PDF for Discrete Random Variables
For a discrete random variable $X$, a PDF, denoted as $f_X(x)$, gives the probability that the variable $X$ takes on a specific value $x$. This is expressed as:
$P(X = x) = f_X(x)$
For $f_X(x)$ to be a valid probability mass function (PMF) for a discrete random variable, it must satisfy the following two conditions:
- Non-negativity: $f_X(x) \geq 0$ for all possible values of $x$.
- Normalization: The sum of probabilities over all possible values of $X$ must equal 1. $\sum_{x} f_X(x) = 1$
Example: Discrete PDF
Consider a bag containing 6 balls with the following weights (in kg):
- Balls 1, 2, 3: 0.5 kg
- Balls 4, 5: 0.25 kg
- Ball 6: 0.3 kg
Let the random variable $X$ represent the weight of a randomly selected ball. The discrete PDF for $X$ is calculated as follows:
- $f_X(0.5) = P(X = 0.5) = \frac{3}{6} = \frac{1}{2}$
- $f_X(0.25) = P(X = 0.25) = \frac{2}{6} = \frac{1}{3}$
- $f_X(0.3) = P(X = 0.3) = \frac{1}{6}$
Verification of PDF conditions:
- Non-negativity: All calculated probabilities (1/2, 1/3, 1/6) are greater than or equal to 0.

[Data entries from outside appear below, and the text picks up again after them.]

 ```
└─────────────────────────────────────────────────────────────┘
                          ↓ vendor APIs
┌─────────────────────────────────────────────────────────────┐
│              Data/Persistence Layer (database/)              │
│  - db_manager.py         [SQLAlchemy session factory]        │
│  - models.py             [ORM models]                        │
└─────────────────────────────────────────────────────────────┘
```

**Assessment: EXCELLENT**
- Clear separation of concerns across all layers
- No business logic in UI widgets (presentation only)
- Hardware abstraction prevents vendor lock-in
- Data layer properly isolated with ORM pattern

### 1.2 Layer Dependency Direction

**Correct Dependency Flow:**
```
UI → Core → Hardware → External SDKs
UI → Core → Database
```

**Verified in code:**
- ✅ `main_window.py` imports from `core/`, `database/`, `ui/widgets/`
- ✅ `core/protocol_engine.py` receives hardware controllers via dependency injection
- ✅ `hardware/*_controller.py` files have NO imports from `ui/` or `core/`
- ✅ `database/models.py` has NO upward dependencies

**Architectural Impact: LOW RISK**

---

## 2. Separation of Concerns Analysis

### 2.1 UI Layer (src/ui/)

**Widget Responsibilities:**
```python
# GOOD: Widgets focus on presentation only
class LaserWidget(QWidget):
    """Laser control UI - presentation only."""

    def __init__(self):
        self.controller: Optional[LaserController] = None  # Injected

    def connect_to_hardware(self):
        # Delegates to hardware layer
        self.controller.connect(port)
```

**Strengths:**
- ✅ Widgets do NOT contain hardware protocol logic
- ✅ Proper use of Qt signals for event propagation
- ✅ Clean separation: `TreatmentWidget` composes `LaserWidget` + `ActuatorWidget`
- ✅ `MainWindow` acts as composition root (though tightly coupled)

- Normalization: The sum of probabilities is $\frac{1}{2} + \frac{1}{3} + \frac{1}{6} = \frac{3}{6} + \frac{2}{6} + \frac{1}{6} = \frac{6}{6} = 1$.

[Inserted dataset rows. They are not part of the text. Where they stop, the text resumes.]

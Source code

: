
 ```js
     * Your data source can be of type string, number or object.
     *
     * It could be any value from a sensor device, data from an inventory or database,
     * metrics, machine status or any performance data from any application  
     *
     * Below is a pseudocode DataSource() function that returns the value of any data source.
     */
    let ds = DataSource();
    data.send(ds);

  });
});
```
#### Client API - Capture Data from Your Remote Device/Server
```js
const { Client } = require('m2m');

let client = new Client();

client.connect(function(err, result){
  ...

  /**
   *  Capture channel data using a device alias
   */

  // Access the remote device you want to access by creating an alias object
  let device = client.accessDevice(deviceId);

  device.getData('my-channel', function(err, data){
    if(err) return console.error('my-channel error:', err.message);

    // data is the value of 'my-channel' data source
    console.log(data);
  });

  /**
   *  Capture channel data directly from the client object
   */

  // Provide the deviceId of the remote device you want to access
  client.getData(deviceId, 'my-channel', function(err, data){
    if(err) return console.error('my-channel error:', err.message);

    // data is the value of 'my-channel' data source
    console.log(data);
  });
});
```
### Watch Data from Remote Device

Thus, the function satisfies the conditions for a valid discrete PDF.
PDF for Continuous Random Variables
For a continuous random variable $Y$, a PDF, denoted as $f_Y(y)$, describes the relative likelihood for the variable to take on a given value. Unlike discrete variables, the probability of a continuous variable taking on an exact value is zero. Instead, the PDF is used to calculate the probability that the variable falls within a specific interval.
The PDF for a continuous random variable must satisfy the following conditions:
- Non-negativity: $f_Y(y) \geq 0$ for all values of $y$ in its domain.
- Normalization: The total area under the PDF curve over its entire domain (from $-\infty$ to $+\infty$) must equal 1. $\int_{-\infty}^{\infty} f_Y(y) dy = 1$
The probability that a continuous random variable $Y$ lies between two values $a$ and $b$ is calculated by integrating the PDF from $a$ to $b$:
$P(a < Y < b) = \int_{a}^{b} f_Y(y) dy$
Example: Continuous PDF
Let a random variable $Y$ have the PDF:
$f_Y(y) = 10y^2(1 - y)$, for $0 < y < 2$
We want to find the probability $P(Y < 0.2)$.
Solution:
To find $P(Y < 0.2)$, we integrate the PDF from the lower bound of its domain (0) up to 0.2:
$P(Y < 0.2) = \int_{0}^{0.2} 10y^2(1 - y) dy$
First, expand the integrand: $10y^2 - 10y^3$
Now, perform the integration: $\int (10y^2 - 10y^3) dy = \frac{10y^3}{3} - \frac{10y^4}{4} + C = \frac{10}{3}y^3 - \frac{5}{2}y^4 + C$
Evaluate the definite integral from 0 to 0.2: $P(Y < 0.2) = \left[ \frac{10}{3}y^3 - \frac{5}{2}y^4 \right]_{0}^{0.2}$
$P(Y < 0.2) = \left( \frac{10}{3}(0.2)^3 - \frac{5}{2}(0.2)^4 \right) - \left( \frac{10}{3}(0)^3 - \frac{5}{2}(0)^4 \right)$
$P(Y < 0.2) = \left( \frac{10}{3}(0.008) - \frac{5}{2}(0.0016) \right) - (0)$
$P(Y < 0.2) = \left( \frac{0.08}{3} - \frac{0.008}{2} \right)$
$P(Y < 0.2) = 0.02666... - 0.004$
$P(Y < 0.2) = 0.02266...$
(Note: The raw content provided a slightly different calculation leading to 0.023. The calculation above shows the step-by-step process for clarity.)
Key Takeaways
- Discrete PDF (PMF): The sum of probabilities for all possible values must equal 1 ($\sum f_X(x) = 1$). Probabilities are assigned to specific, distinct values.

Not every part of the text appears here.